(Records supplied Opens)
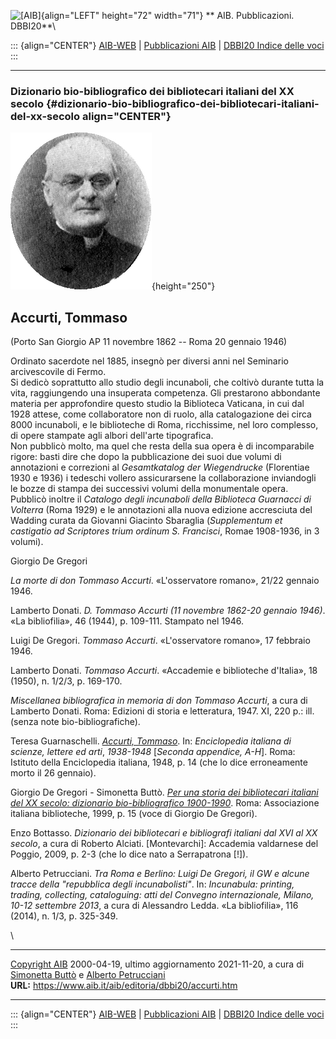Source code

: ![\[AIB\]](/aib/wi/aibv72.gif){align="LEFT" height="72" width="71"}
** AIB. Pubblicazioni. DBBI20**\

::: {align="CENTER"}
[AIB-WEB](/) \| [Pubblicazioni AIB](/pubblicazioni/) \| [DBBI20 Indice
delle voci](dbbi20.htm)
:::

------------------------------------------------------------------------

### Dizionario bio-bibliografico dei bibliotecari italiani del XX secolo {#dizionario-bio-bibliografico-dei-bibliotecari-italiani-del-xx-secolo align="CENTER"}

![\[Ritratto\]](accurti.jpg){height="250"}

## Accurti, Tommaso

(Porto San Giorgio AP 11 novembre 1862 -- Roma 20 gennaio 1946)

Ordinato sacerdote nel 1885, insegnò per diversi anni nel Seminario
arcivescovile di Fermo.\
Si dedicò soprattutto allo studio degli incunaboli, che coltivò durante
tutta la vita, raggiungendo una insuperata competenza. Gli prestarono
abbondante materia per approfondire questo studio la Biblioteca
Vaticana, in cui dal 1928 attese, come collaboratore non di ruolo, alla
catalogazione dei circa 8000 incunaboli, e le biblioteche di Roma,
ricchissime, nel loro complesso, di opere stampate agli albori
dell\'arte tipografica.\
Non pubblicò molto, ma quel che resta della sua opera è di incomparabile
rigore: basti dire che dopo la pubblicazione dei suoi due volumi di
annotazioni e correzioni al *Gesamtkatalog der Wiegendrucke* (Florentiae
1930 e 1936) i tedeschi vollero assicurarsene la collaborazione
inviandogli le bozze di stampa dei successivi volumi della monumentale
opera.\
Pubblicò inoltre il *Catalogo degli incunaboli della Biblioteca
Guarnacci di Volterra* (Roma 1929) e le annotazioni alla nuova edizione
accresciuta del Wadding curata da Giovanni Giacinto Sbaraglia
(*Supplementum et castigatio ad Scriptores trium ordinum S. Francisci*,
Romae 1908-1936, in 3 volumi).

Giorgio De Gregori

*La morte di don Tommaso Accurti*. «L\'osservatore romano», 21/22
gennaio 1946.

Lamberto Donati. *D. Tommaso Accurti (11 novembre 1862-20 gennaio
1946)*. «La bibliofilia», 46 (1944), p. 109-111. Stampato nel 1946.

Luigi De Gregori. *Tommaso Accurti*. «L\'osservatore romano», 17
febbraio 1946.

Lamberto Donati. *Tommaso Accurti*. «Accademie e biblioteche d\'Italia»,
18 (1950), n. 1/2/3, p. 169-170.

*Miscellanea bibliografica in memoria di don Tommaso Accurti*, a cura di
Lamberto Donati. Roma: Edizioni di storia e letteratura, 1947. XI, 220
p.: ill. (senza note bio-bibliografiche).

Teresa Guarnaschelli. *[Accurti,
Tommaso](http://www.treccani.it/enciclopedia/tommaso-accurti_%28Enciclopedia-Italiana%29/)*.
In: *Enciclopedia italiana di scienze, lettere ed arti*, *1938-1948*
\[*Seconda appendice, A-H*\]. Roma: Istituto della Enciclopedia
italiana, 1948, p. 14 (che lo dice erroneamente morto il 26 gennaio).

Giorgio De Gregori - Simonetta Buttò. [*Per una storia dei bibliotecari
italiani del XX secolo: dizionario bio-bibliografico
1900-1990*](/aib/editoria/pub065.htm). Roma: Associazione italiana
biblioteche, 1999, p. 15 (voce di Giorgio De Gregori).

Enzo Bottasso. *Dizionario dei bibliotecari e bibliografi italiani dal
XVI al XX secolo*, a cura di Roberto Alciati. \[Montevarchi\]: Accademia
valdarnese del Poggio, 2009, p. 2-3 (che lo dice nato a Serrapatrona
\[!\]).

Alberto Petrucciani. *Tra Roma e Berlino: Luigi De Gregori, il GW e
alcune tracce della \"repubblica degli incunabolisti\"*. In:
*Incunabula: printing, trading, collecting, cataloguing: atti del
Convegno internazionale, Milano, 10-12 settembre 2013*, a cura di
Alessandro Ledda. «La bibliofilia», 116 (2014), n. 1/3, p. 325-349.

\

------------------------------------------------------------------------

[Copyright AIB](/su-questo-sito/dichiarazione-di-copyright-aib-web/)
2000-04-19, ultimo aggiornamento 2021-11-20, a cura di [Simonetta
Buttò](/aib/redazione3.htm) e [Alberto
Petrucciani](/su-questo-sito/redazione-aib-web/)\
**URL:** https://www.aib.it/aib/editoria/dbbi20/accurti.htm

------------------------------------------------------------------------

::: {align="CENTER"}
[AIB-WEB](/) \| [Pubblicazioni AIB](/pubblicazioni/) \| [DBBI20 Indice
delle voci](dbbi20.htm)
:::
(Records supplied Closes)
→ Task statement
Line by line, write out the entries exactly, and leave the pictures out.

→ Completed task
Source code

: ![\[AIB\]](/aib/wi/aibv72.gif){align="LEFT" height="72" width="71"}
** AIB. Pubblicazioni. DBBI20**\

::: {align="CENTER"}
[AIB-WEB](/) \| [Pubblicazioni AIB](/pubblicazioni/) \| [DBBI20 Indice
delle voci](dbbi20.htm)
:::

------------------------------------------------------------------------

### Dizionario bio-bibliografico dei bibliotecari italiani del XX secolo {#dizionario-bio-bibliografico-dei-bibliotecari-italiani-del-xx-secolo align="CENTER"}

![\[Ritratto\]](accurti.jpg){height="250"}

## Accurti, Tommaso

(Porto San Giorgio AP 11 novembre 1862 -- Roma 20 gennaio 1946)

Ordinato sacerdote nel 1885, insegnò per diversi anni nel Seminario
arcivescovile di Fermo.\
Si dedicò soprattutto allo studio degli incunaboli, che coltivò durante
tutta la vita, raggiungendo una insuperata competenza. Gli prestarono
abbondante materia per approfondire questo studio la Biblioteca
Vaticana, in cui dal 1928 attese, come collaboratore non di ruolo, alla
catalogazione dei circa 8000 incunaboli, e le biblioteche di Roma,
ricchissime, nel loro complesso, di opere stampate agli albori
dell\'arte tipografica.\
Non pubblicò molto, ma quel che resta della sua opera è di incomparabile
rigore: basti dire che dopo la pubblicazione dei suoi due volumi di
annotazioni e correzioni al *Gesamtkatalog der Wiegendrucke* (Florentiae
1930 e 1936) i tedeschi vollero assicurarsene la collaborazione
inviandogli le bozze di stampa dei successivi volumi della monumentale
opera.\
Pubblicò inoltre il *Catalogo degli incunaboli della Biblioteca
Guarnacci di Volterra* (Roma 1929) e le annotazioni alla nuova edizione
accresciuta del Wadding curata da Giovanni Giacinto Sbaraglia
(*Supplementum et castigatio ad Scriptores trium ordinum S. Francisci*,
Romae 1908-1936, in 3 volumi).

Giorgio De Gregori

*La morte di don Tommaso Accurti*. «L\'osservatore romano», 21/22
gennaio 1946.

Lamberto Donati. *D. Tommaso Accurti (11 novembre 1862-20 gennaio
1946)*. «La bibliofilia», 46 (1944), p. 109-111. Stampato nel 1946.

Luigi De Gregori. *Tommaso Accurti*. «L\'osservatore romano», 17
febbraio 1946.

Lamberto Donati. *Tommaso Accurti*. «Accademie e biblioteche d\'Italia»,
18 (1950), n. 1/2/3, p. 169-170.

*Miscellanea bibliografica in memoria di don Tommaso Accurti*, a cura di
Lamberto Donati. Roma: Edizioni di storia e letteratura, 1947. XI, 220
p.: ill. (senza note bio-bibliografiche).

Teresa Guarnaschelli. *[Accurti,
Tommaso](http://www.treccani.it/enciclopedia/tommaso-accurti_%28Enciclopedia-Italiana%29/)*.
In: *Enciclopedia italiana di scienze, lettere ed arti*, *1938-1948*
\[*Seconda appendice, A-H*\]. Roma: Istituto della Enciclopedia
italiana, 1948, p. 14 (che lo dice erroneamente morto il 26 gennaio).

Giorgio De Gregori - Simonetta Buttò. [*Per una storia dei bibliotecari
italiani del XX secolo: dizionario bio-bibliografico
1900-1990*](/aib/editoria/pub065.htm). Roma: Associazione italiana
biblioteche, 1999, p. 15 (voce di Giorgio De Gregori).

Enzo Bottasso. *Dizionario dei bibliotecari e bibliografi italiani dal
XVI al XX secolo*, a cura di Roberto Alciati. \[Montevarchi\]: Accademia
valdarnese del Poggio, 2009, p. 2-3 (che lo dice nato a Serrapatrona
\[!\]).

Alberto Petrucciani. *Tra Roma e Berlino: Luigi De Gregori, il GW e
alcune tracce della \"repubblica degli incunabolisti\"*. In:
*Incunabula: printing, trading, collecting, cataloguing: atti del
Convegno internazionale, Milano, 10-12 settembre 2013*, a cura di
Alessandro Ledda. «La bibliofilia», 116 (2014), n. 1/3, p. 325-349.

\

------------------------------------------------------------------------

[Copyright AIB](/su-questo-sito/dichiarazione-di-copyright-aib-web/)
2000-04-19, ultimo aggiornamento 2021-11-20, a cura di [Simonetta
Buttò](/aib/redazione3.htm) e [Alberto
Petrucciani](/su-questo-sito/redazione-aib-web/)\
**URL:** https://www.aib.it/aib/editoria/dbbi20/accurti.htm

------------------------------------------------------------------------

::: {align="CENTER"}
[AIB-WEB](/) \| [Pubblicazioni AIB](/pubblicazioni/) \| [DBBI20 Indice
delle voci](dbbi20.htm)
:::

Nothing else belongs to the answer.